### EXERCISE DETAILS
The expected output is the complete listing, copied exactly.

### INFORMATION SHOWN
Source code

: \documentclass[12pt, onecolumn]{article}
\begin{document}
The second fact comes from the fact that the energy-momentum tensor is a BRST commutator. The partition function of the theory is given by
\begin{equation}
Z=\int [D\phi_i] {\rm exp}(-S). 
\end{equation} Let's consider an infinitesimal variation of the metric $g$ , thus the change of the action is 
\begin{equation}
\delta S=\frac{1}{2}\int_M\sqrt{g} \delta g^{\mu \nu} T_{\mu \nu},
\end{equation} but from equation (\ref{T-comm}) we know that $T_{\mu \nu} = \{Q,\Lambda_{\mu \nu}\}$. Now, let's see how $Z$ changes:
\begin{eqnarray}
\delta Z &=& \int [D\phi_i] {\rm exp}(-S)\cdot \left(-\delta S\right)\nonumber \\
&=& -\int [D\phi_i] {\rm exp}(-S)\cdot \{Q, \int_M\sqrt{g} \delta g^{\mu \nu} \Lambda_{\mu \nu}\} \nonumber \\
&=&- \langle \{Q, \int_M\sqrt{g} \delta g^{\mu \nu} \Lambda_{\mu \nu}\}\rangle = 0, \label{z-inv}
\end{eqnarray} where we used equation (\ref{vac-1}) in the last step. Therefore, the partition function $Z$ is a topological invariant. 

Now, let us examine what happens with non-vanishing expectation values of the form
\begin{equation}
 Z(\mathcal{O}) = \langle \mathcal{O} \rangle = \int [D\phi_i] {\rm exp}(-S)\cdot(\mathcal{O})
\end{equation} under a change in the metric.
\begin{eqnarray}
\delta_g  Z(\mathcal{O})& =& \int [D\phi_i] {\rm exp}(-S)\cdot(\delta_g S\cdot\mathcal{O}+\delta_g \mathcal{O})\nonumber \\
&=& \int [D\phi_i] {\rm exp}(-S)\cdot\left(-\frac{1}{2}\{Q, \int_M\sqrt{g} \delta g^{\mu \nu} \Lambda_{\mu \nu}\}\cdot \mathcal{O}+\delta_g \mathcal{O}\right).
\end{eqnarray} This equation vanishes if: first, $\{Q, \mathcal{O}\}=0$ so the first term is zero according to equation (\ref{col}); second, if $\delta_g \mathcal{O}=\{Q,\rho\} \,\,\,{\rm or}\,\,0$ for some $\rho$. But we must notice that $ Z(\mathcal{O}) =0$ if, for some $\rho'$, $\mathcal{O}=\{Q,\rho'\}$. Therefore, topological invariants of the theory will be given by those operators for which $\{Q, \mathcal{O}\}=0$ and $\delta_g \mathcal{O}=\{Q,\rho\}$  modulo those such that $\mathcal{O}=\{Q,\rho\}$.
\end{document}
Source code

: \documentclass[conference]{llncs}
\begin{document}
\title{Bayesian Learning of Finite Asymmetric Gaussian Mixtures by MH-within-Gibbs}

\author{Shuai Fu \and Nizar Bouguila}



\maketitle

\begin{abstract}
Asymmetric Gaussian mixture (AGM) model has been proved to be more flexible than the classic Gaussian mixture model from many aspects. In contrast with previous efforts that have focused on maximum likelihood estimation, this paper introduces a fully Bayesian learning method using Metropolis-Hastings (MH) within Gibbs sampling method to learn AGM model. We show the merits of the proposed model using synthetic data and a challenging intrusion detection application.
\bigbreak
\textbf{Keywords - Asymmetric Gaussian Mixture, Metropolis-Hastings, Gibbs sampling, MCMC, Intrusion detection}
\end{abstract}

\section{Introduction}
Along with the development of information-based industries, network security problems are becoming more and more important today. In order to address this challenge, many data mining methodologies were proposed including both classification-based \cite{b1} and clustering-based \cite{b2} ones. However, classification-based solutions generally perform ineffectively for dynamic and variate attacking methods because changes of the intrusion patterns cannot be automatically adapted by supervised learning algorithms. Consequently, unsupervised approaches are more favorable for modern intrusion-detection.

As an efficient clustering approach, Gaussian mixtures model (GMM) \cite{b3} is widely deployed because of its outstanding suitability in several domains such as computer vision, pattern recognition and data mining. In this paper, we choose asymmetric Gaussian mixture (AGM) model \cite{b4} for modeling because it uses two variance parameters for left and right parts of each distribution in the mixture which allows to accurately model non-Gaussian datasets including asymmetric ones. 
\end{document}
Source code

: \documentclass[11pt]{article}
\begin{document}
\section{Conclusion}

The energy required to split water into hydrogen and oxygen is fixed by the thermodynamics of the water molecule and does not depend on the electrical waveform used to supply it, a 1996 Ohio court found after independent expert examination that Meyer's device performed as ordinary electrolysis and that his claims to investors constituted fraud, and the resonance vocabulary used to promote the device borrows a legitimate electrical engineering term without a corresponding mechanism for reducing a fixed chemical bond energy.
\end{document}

### RESPONSE TO THIS EXERCISE
Source code

: \documentclass[12pt, onecolumn]{article}
\begin{document}
The second fact comes from the fact that the energy-momentum tensor is a BRST commutator. The partition function of the theory is given by
\begin{equation}
Z=\int [D\phi_i] {\rm exp}(-S). 
\end{equation} Let's consider an infinitesimal variation of the metric $g$ , thus the change of the action is 
\begin{equation}
\delta S=\frac{1}{2}\int_M\sqrt{g} \delta g^{\mu \nu} T_{\mu \nu},
\end{equation} but from equation (\ref{T-comm}) we know that $T_{\mu \nu} = \{Q,\Lambda_{\mu \nu}\}$. Now, let's see how $Z$ changes:
\begin{eqnarray}
\delta Z &=& \int [D\phi_i] {\rm exp}(-S)\cdot \left(-\delta S\right)\nonumber \\
&=& -\int [D\phi_i] {\rm exp}(-S)\cdot \{Q, \int_M\sqrt{g} \delta g^{\mu \nu} \Lambda_{\mu \nu}\} \nonumber \\
&=&- \langle \{Q, \int_M\sqrt{g} \delta g^{\mu \nu} \Lambda_{\mu \nu}\}\rangle = 0, \label{z-inv}
\end{eqnarray} where we used equation (\ref{vac-1}) in the last step. Therefore, the partition function $Z$ is a topological invariant. 

Now, let us examine what happens with non-vanishing expectation values of the form
\begin{equation}
 Z(\mathcal{O}) = \langle \mathcal{O} \rangle = \int [D\phi_i] {\rm exp}(-S)\cdot(\mathcal{O})
\end{equation} under a change in the metric.
\begin{eqnarray}
\delta_g  Z(\mathcal{O})& =& \int [D\phi_i] {\rm exp}(-S)\cdot(\delta_g S\cdot\mathcal{O}+\delta_g \mathcal{O})\nonumber \\
&=& \int [D\phi_i] {\rm exp}(-S)\cdot\left(-\frac{1}{2}\{Q, \int_M\sqrt{g} \delta g^{\mu \nu} \Lambda_{\mu \nu}\}\cdot \mathcal{O}+\delta_g \mathcal{O}\right).
\end{eqnarray} This equation vanishes if: first, $\{Q, \mathcal{O}\}=0$ so the first term is zero according to equation (\ref{col}); second, if $\delta_g \mathcal{O}=\{Q,\rho\} \,\,\,{\rm or}\,\,0$ for some $\rho$. But we must notice that $ Z(\mathcal{O}) =0$ if, for some $\rho'$, $\mathcal{O}=\{Q,\rho'\}$. Therefore, topological invariants of the theory will be given by those operators for which $\{Q, \mathcal{O}\}=0$ and $\delta_g \mathcal{O}=\{Q,\rho\}$  modulo those such that $\mathcal{O}=\{Q,\rho\}$.
\end{document}
Source code

: \documentclass[conference]{llncs}
\begin{document}
\title{Bayesian Learning of Finite Asymmetric Gaussian Mixtures by MH-within-Gibbs}

\author{Shuai Fu \and Nizar Bouguila}



\maketitle

\begin{abstract}
Asymmetric Gaussian mixture (AGM) model has been proved to be more flexible than the classic Gaussian mixture model from many aspects. In contrast with previous efforts that have focused on maximum likelihood estimation, this paper introduces a fully Bayesian learning method using Metropolis-Hastings (MH) within Gibbs sampling method to learn AGM model. We show the merits of the proposed model using synthetic data and a challenging intrusion detection application.
\bigbreak
\textbf{Keywords - Asymmetric Gaussian Mixture, Metropolis-Hastings, Gibbs sampling, MCMC, Intrusion detection}
\end{abstract}

\section{Introduction}
Along with the development of information-based industries, network security problems are becoming more and more important today. In order to address this challenge, many data mining methodologies were proposed including both classification-based \cite{b1} and clustering-based \cite{b2} ones. However, classification-based solutions generally perform ineffectively for dynamic and variate attacking methods because changes of the intrusion patterns cannot be automatically adapted by supervised learning algorithms. Consequently, unsupervised approaches are more favorable for modern intrusion-detection.

As an efficient clustering approach, Gaussian mixtures model (GMM) \cite{b3} is widely deployed because of its outstanding suitability in several domains such as computer vision, pattern recognition and data mining. In this paper, we choose asymmetric Gaussian mixture (AGM) model \cite{b4} for modeling because it uses two variance parameters for left and right parts of each distribution in the mixture which allows to accurately model non-Gaussian datasets including asymmetric ones. 
\end{document}
Source code

: \documentclass[11pt]{article}
\begin{document}
\section{Conclusion}

The energy required to split water into hydrogen and oxygen is fixed by the thermodynamics of the water molecule and does not depend on the electrical waveform used to supply it, a 1996 Ohio court found after independent expert examination that Meyer's device performed as ordinary electrolysis and that his claims to investors constituted fraud, and the resonance vocabulary used to promote the device borrows a legitimate electrical engineering term without a corresponding mechanism for reducing a fixed chemical bond energy.
\end{document}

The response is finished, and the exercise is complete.